Here are a few tips to consider before making a stem-and-leaf diagram also known as a stemplot:
- Stemplots do not work well for large data sets, where each stem must hold a large number of leaves.
- There is no magic number of stems to use, but five is a good minimum. Too few or too many stems will make it difficult to see the distribution’s shape.
- If you split stems, be sure that each stem is assigned an equal number of possible leaf digits (two stems, each with five possible leaves; or five stems, each with two possible leaves).
- You can get more flexibility by rounding the data so that the final digit after rounding is suitable as a leaf. Do this when the data has too many digits. For example, in reporting teachers’ salaries, using all five digits (for example, $42,549) would be unreasonable. It would be better to round to the nearest thousand and use 4 as a stem and 3 as a leaf.
Alternatively, we can use another type of graphical display for quantitative data called the dot plot.
To Construct a Dot Plot:
- Draw a horizontal axis that displays the possible values of the quantitative data.
- Record each observation by placing a dot over the appropriate value on the horizontal axis.
- Label the horizontal axis with the name of the variable.
Dot plots are particularly useful for showing the relative positions of the data in a data set or for comparing two or more data sets.
Why bother with learning different ways to summarize data?
- The advantage of dot plots and stem-and-leaf plots is that both of them can be constructed as the data being collected, that is we do not need to have access to the entire data set to start visualizing it.
- To compare two populations side-by-side we can use a back-to-back stem-and-leaf plot by drawing a stem and adding leaves for one population on one side and for the other population on the other side. We can also use the dot plot in the same way by drawing the dots for one population above the x-axis and for the other population below the x-axis.
As an alternative to drawing the vertical bars in histograms we can mark the frequencies with a point and then connect the points with lines.
Such a summary is called a frequency polygon.
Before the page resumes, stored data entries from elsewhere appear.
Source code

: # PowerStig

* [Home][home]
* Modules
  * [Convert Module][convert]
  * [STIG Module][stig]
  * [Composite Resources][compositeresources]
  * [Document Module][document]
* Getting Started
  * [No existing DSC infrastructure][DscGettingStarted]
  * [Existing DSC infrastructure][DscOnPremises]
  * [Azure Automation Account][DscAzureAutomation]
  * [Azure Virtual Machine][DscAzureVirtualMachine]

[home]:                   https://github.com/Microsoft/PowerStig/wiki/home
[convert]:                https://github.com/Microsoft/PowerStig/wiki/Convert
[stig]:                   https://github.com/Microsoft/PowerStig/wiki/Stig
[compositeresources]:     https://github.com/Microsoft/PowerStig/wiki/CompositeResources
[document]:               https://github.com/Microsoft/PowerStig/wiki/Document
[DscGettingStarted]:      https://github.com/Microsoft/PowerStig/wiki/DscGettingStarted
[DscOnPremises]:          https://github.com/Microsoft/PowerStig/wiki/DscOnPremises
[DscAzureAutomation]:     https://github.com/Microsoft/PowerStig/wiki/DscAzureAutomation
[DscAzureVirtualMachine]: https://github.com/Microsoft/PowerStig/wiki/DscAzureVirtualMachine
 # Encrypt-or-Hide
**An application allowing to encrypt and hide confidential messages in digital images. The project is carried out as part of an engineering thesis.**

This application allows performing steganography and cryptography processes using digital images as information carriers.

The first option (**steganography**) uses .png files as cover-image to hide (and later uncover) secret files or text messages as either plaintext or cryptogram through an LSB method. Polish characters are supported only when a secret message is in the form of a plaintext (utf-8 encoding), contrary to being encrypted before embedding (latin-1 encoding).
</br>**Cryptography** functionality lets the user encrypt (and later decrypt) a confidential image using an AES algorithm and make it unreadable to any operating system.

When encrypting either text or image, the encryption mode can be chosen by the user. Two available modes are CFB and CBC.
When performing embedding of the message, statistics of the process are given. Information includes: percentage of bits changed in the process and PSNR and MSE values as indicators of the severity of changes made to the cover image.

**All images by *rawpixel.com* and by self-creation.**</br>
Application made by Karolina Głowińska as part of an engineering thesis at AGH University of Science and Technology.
As an alternative it can be used to save ink in your printer!
Another common way to organize the data is to use a cumulative frequency. A cumulative frequency of a class is obtained by summing the frequencies of all classes representing values less than the upper limit of the given class. The last entry in the cumulative frequency column must be equal to the total number of observations.
|
Classes |
Midpoint |
Frequency |
Cumulative Frequency |
|---|---|---|---|
|
40 to 45 |
42.5 |
2 |
2 |
|
45 to 50 |
47.5 |
7 |
2+7=9 |
|
50 to 55 |
52.5 |
13 |
2+7+13=22 |
|
55 to 60 |
57.5 |
12 |
2+7+13+12=34 |
|
60 to 65 |
62.5 |
7 |
2+7+13+12+7=41 |
|
65 to 70 |
67.5 |
3 |
2+7+13+12+7+3=44 |
|
70 to 75 |
72.5 |
1 |
2+7+13+12+7+3+1=45 |
|
Total: |
45 |
A cumulative frequency polygon that is constructed using the midpoints on the horizontal axis and the cumulative frequency on the vertical axis is called ogive.
We can easily do the same with relative cumulative frequencies. First construct the cumulative relative frequency table:
|
Classes |
Midpoint |
Cumulative Frequency |
Relative Cumulative Frequency |
|---|---|---|---|
|
40 to 45 |
42.5 |
2 |
2/45=0.044 |
|
45 to 50 |
47.5 |
9 |
9/45=0.200 |
|
50 to 55 |
52.5 |
22 |
22/45=0.489 |
|
55 to 60 |
57.5 |
34 |
34/45=0.756 |
|
60 to 65 |
62.5 |
41 |
41/45=0.911 |
|
65 to 70 |
67.5 |
44 |
44/45=0.978 |
|
70 to 75 |
72.5 |
45 |
45/45=1.000 |
Then construct the cumulative relative frequency polygon, also known as ogive:
We discussed a variety of alternatives to the most basic visual summaries – frequency tables and histograms.